My husband, Ed, does most of our grocery shopping. I feel guilty about not sharing the load, so occasionally I offer to go along. "I could do the dry goods, you could do the meat," I tell him.
Turns out, he doesn't like to go grocery shopping with me. He says I take too long.
It's true—I do dally. I peruse the offerings on the seasonal shelves or consider the items that hang invitingly next to the pink confetti frosting in the baking aisle.
I especially enjoy the chromatic array in the produce section. The glossy purple eggplant. The scarlet radishes. The red, green, and yellow peppers stacked together in a bag like the colors in a traffic light. "Stop," they whisper, "look at me."
So I do.
Now, I know that these are calculated strategies by the marketing department. They dangle impulse purchases like low-hanging fruit. They arrange the eggplant to please the eye.
I know I'm being manipulated.
But the kid in me? She just wants to look and look.
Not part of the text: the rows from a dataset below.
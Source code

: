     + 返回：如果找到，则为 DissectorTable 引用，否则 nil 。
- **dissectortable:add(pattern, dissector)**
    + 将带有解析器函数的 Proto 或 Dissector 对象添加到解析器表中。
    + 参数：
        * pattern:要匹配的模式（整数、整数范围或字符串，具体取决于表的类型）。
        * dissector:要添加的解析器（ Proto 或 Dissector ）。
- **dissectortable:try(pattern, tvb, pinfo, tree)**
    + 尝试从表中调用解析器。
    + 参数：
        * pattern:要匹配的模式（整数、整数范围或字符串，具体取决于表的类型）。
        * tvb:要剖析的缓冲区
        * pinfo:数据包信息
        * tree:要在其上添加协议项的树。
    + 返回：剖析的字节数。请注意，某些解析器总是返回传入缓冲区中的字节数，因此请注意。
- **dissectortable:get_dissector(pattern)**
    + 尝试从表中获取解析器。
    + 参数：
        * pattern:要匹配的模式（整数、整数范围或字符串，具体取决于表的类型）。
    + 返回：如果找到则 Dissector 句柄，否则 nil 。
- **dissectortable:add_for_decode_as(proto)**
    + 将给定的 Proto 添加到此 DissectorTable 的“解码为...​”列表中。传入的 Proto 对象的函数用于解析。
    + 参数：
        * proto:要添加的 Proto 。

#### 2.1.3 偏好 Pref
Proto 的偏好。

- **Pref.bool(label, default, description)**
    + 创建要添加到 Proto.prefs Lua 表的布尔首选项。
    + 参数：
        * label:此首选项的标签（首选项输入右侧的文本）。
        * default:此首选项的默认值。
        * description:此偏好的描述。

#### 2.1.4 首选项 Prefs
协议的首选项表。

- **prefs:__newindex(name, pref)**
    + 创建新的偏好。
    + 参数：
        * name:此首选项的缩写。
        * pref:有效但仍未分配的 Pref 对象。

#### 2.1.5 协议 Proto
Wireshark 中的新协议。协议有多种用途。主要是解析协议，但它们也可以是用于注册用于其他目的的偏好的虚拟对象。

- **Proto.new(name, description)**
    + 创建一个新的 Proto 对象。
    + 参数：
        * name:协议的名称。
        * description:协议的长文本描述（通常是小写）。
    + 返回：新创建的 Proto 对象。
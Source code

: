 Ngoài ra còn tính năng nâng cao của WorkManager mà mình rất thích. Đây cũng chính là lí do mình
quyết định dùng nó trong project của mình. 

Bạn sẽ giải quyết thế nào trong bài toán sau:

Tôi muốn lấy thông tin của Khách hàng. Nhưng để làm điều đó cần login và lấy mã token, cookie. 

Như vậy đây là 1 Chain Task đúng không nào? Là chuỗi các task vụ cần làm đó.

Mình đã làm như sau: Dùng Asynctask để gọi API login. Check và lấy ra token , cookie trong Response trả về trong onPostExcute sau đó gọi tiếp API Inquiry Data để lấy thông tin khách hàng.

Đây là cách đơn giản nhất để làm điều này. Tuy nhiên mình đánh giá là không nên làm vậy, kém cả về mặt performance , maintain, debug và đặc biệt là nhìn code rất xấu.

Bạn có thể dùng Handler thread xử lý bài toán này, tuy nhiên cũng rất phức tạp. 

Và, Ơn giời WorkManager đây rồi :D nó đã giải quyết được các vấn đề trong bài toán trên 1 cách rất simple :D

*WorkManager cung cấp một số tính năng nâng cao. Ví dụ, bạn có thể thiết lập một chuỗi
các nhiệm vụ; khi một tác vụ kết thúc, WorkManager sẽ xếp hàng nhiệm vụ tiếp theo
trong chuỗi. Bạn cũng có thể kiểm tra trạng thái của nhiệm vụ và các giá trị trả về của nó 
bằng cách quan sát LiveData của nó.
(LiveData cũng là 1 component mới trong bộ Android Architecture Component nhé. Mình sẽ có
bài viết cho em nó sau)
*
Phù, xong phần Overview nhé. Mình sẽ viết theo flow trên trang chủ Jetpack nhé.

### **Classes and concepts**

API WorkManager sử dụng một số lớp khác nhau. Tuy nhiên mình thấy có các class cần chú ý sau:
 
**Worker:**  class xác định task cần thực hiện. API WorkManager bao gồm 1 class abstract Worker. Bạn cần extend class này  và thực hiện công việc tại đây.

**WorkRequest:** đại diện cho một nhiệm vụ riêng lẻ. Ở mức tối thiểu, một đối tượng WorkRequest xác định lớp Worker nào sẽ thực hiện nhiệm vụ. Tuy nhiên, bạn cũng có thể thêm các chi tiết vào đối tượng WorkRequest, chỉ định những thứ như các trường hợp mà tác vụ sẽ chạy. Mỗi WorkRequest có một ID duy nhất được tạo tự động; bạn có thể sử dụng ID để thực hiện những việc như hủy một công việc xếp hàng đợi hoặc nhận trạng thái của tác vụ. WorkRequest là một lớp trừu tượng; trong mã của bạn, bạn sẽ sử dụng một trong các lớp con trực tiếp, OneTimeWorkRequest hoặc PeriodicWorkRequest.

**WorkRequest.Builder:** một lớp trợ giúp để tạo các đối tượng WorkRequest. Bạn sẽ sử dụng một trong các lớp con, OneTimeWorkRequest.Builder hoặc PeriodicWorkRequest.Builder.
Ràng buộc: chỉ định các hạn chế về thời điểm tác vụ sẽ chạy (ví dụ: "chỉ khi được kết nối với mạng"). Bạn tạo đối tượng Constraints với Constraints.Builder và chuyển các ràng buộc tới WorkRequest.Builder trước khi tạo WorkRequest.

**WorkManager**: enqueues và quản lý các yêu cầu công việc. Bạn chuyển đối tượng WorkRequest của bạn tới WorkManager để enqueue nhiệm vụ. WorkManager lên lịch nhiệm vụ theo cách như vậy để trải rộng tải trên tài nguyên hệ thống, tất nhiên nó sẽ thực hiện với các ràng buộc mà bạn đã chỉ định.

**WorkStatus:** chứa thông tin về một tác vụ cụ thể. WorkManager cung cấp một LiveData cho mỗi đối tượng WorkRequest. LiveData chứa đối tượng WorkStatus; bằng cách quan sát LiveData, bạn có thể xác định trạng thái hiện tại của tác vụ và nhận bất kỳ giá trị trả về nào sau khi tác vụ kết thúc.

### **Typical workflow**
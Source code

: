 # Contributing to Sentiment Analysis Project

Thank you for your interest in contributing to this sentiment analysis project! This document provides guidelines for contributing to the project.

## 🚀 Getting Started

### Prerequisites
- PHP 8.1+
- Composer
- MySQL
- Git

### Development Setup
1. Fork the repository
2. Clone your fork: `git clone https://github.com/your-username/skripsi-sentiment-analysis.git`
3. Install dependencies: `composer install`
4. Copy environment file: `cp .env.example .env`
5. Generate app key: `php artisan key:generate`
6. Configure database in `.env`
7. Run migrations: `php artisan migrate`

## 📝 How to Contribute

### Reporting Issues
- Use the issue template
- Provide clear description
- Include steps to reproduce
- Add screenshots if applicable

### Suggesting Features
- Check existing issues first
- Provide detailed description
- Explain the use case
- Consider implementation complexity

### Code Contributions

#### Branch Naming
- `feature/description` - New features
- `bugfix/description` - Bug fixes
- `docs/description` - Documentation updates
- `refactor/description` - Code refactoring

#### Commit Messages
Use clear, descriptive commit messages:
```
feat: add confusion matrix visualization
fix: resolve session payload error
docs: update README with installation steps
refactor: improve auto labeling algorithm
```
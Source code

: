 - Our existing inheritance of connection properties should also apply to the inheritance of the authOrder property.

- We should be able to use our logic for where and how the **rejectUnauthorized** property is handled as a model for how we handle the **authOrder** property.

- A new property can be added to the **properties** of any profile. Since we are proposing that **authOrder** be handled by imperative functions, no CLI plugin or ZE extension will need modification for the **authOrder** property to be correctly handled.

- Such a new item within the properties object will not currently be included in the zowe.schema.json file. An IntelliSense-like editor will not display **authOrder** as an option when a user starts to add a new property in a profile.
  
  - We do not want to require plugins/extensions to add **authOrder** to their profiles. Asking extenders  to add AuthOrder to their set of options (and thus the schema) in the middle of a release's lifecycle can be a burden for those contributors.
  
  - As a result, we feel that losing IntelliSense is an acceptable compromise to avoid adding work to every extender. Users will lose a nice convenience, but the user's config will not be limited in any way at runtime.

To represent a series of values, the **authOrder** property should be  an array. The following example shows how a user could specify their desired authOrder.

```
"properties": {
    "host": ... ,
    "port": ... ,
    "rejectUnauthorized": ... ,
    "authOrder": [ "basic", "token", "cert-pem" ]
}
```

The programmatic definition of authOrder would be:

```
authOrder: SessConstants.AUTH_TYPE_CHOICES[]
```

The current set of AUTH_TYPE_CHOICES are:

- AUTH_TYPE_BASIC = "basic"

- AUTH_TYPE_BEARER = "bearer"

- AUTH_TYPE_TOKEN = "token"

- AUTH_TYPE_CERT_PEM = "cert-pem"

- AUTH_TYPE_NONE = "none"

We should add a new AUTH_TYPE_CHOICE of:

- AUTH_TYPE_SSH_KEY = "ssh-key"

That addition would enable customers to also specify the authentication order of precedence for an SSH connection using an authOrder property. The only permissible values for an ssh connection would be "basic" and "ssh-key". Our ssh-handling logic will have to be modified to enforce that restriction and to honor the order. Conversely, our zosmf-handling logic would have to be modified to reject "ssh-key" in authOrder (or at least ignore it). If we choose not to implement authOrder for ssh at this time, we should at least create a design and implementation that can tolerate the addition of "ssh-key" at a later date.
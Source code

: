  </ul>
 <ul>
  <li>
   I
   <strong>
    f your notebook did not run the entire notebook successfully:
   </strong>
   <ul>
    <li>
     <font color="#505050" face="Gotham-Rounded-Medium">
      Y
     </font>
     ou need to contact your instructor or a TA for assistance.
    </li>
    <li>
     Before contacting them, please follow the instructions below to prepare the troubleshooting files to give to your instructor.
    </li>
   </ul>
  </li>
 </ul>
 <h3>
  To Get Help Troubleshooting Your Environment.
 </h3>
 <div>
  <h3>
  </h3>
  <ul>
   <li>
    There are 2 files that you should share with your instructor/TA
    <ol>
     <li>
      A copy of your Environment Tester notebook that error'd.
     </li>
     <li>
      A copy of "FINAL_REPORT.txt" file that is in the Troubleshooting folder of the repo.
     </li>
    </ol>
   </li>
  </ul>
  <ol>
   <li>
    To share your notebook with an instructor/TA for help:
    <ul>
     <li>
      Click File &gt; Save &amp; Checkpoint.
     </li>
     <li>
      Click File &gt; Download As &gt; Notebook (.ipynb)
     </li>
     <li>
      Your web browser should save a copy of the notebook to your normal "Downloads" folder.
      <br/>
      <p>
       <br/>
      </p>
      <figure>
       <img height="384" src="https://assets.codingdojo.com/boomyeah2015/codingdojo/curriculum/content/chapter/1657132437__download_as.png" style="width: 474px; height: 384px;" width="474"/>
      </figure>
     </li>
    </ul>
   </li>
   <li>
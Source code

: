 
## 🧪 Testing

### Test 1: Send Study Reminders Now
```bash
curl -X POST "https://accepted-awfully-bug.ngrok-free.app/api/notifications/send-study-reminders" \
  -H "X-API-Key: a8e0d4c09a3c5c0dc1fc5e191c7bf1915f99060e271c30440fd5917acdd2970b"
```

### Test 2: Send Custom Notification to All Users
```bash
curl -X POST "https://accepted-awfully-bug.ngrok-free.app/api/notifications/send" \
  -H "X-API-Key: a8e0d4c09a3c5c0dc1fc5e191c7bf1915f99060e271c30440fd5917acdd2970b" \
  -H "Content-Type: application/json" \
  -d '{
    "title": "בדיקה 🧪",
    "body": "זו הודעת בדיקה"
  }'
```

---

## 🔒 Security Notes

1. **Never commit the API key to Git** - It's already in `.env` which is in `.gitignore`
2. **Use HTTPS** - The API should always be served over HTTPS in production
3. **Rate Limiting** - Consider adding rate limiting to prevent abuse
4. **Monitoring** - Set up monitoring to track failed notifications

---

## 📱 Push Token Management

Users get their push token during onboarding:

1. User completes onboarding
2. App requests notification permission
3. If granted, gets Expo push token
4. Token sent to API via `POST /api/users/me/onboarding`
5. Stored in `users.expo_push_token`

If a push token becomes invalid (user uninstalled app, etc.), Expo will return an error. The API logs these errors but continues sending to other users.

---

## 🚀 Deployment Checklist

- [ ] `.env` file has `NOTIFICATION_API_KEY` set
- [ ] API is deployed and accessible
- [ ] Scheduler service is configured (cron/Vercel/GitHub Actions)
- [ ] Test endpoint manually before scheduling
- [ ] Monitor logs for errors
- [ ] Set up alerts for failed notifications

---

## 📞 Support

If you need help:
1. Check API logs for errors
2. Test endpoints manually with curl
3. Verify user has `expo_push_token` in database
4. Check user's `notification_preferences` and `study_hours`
My husband, though, is the son of a factory worker at Pontiac Motors. Ed himself did time in the hot, dirty, and dangerous foundry during one summer of his college years. That was enough, he said, to send him back to school.
Of course he just wants to go to the store, get the job done, and go home. Condensation is forming on the waxed carton of milk. The ice cream is melting.
"Keep the line moving," my husband says.
A lot of us in the Detroit area have a punch clock embedded in our minds.
Don't get me wrong. I prize efficiency, too. I worked at a factory in Walled Lake for one summer, operating the injection-mold machines that spat out the plastic toys sold at Kmart.
I was raised by the son of a farmer who had a similar attitude about work. You do your chores as fast as you can because there is always something else that needs to be done. The next row to hoe. The next crop to harvest. Before rain ruins the hay or turns the fields to mud.
My mother, also raised on a Michigan farm, had no patience with woolgathering, either. She needed all of us kids to pick beans in the garden and hull the strawberries she bought by the case. I remember September afternoons when we pulled glass jars of canned tomatoes out of the steaming kettle with the big metal tongs.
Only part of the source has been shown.